Start of Block

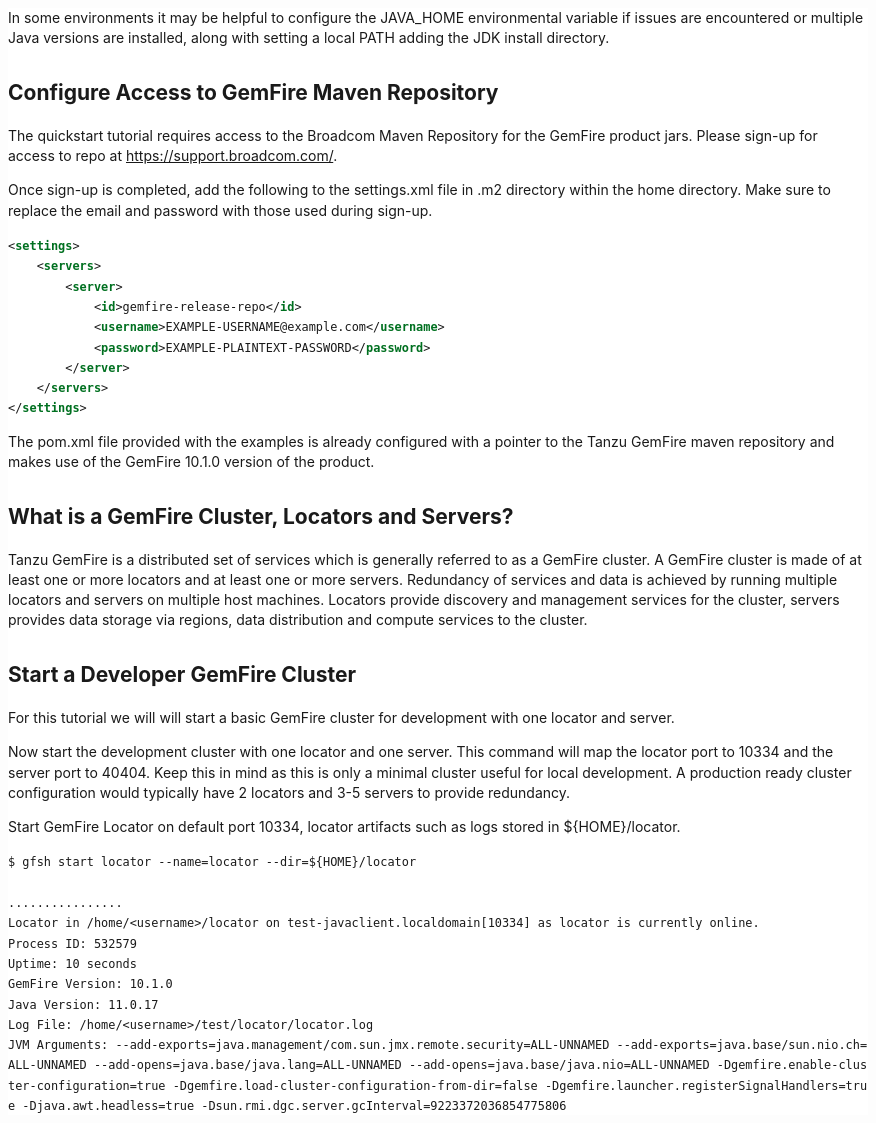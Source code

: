 In some environments it may be helpful to configure the JAVA_HOME environmental variable if issues are encountered or multiple Java versions are installed, along with setting a local PATH adding the JDK install directory.

## Configure Access to GemFire Maven Repository

The quickstart tutorial requires access to the Broadcom Maven Repository for the GemFire product jars. Please sign-up for access to repo at <https://support.broadcom.com/>.

Once sign-up is completed, add the following to the settings.xml file in .m2 directory within the home directory. Make sure to replace the email and
password with those used during sign-up.

```xml
<settings>
    <servers>
        <server>
            <id>gemfire-release-repo</id>
            <username>EXAMPLE-USERNAME@example.com</username>
            <password>EXAMPLE-PLAINTEXT-PASSWORD</password>
        </server>
    </servers>
</settings>
```

The pom.xml file provided with the examples is already configured with a pointer to the Tanzu GemFire maven repository and makes use of the GemFire 10.1.0 version of the product.

## What is a GemFire Cluster, Locators and Servers?

Tanzu GemFire is a distributed set of services which is generally referred to as a GemFire cluster. A GemFire cluster is made of at least one or more locators and at least one or more servers. Redundancy of services and data is achieved by running multiple locators and servers on multiple host machines. Locators provide discovery and management services for the cluster, servers provides data storage via regions, data distribution and compute services to the cluster.

## Start a Developer GemFire Cluster

For this tutorial we will will start a basic GemFire cluster for development with one locator and server.

Now start the development cluster with one locator and one server. This command will map the locator port to 10334 and the server port to 40404.  Keep this in mind as this is only a minimal cluster useful for local development. A production ready cluster configuration would typically have 2 locators and 3-5 servers to provide redundancy.

Start GemFire Locator on default port 10334, locator artifacts such as logs stored in ${HOME}/locator.

```text
$ gfsh start locator --name=locator --dir=${HOME}/locator

................
Locator in /home/<username>/locator on test-javaclient.localdomain[10334] as locator is currently online.
Process ID: 532579
Uptime: 10 seconds
GemFire Version: 10.1.0
Java Version: 11.0.17
Log File: /home/<username>/test/locator/locator.log
JVM Arguments: --add-exports=java.management/com.sun.jmx.remote.security=ALL-UNNAMED --add-exports=java.base/sun.nio.ch=ALL-UNNAMED --add-opens=java.base/java.lang=ALL-UNNAMED --add-opens=java.base/java.nio=ALL-UNNAMED -Dgemfire.enable-cluster-configuration=true -Dgemfire.load-cluster-configuration-from-dir=false -Dgemfire.launcher.registerSignalHandlers=true -Djava.awt.headless=true -Dsun.rmi.dgc.server.gcInterval=9223372036854775806
```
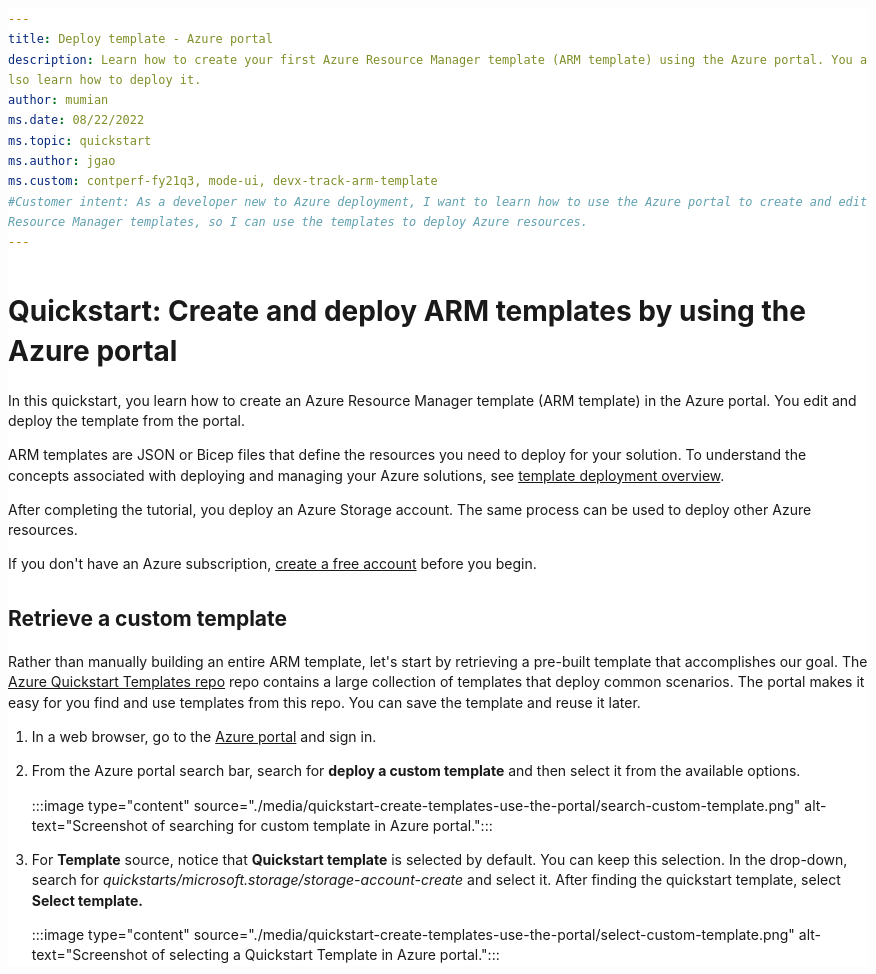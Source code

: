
 ```yaml
---
title: Deploy template - Azure portal
description: Learn how to create your first Azure Resource Manager template (ARM template) using the Azure portal. You also learn how to deploy it.
author: mumian
ms.date: 08/22/2022
ms.topic: quickstart
ms.author: jgao
ms.custom: contperf-fy21q3, mode-ui, devx-track-arm-template
#Customer intent: As a developer new to Azure deployment, I want to learn how to use the Azure portal to create and edit Resource Manager templates, so I can use the templates to deploy Azure resources.
---
```


# Quickstart: Create and deploy ARM templates by using the Azure portal 

In this quickstart, you learn how to create an Azure Resource Manager template (ARM template) in the Azure portal. You edit and deploy the template from the portal.

ARM templates are JSON or Bicep files that define the resources you need to deploy for your solution. To understand the concepts associated with deploying and managing your Azure solutions, see [template deployment overview](overview.md).

After completing the tutorial, you deploy an Azure Storage account. The same process can be used to deploy other Azure resources.

If you don't have an Azure subscription, [create a free account](https://azure.microsoft.com/free/) before you begin.

## Retrieve a custom template

Rather than manually building an entire ARM template, let's start by retrieving a pre-built template that accomplishes our goal. The [Azure Quickstart Templates repo](https://github.com/Azure/azure-quickstart-templates) repo contains a large collection of templates that deploy common scenarios. The portal makes it easy for you find and use templates from this repo. You can save the template and reuse it later.

1. In a web browser, go to the [Azure portal](https://portal.azure.com) and sign in.
1. From the Azure portal search bar, search for **deploy a custom template** and then select it from the available options.

    :::image type="content" source="./media/quickstart-create-templates-use-the-portal/search-custom-template.png" alt-text="Screenshot of searching for custom template in Azure portal.":::

1. For **Template** source, notice that **Quickstart template** is selected by default. You can keep this selection. In the drop-down, search for *quickstarts/microsoft.storage/storage-account-create* and select it. After finding the quickstart template, select **Select template.**

    :::image type="content" source="./media/quickstart-create-templates-use-the-portal/select-custom-template.png" alt-text="Screenshot of selecting a Quickstart Template in Azure portal.":::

End of Block

» Description of the task: When a line of the material holds the string "using", copy that line.

» Solution to this exercise:
description: Learn how to create your first Azure Resource Manager template (ARM template) using the Azure portal. You also learn how to deploy it.
# Quickstart: Create and deploy ARM templates by using the Azure portal 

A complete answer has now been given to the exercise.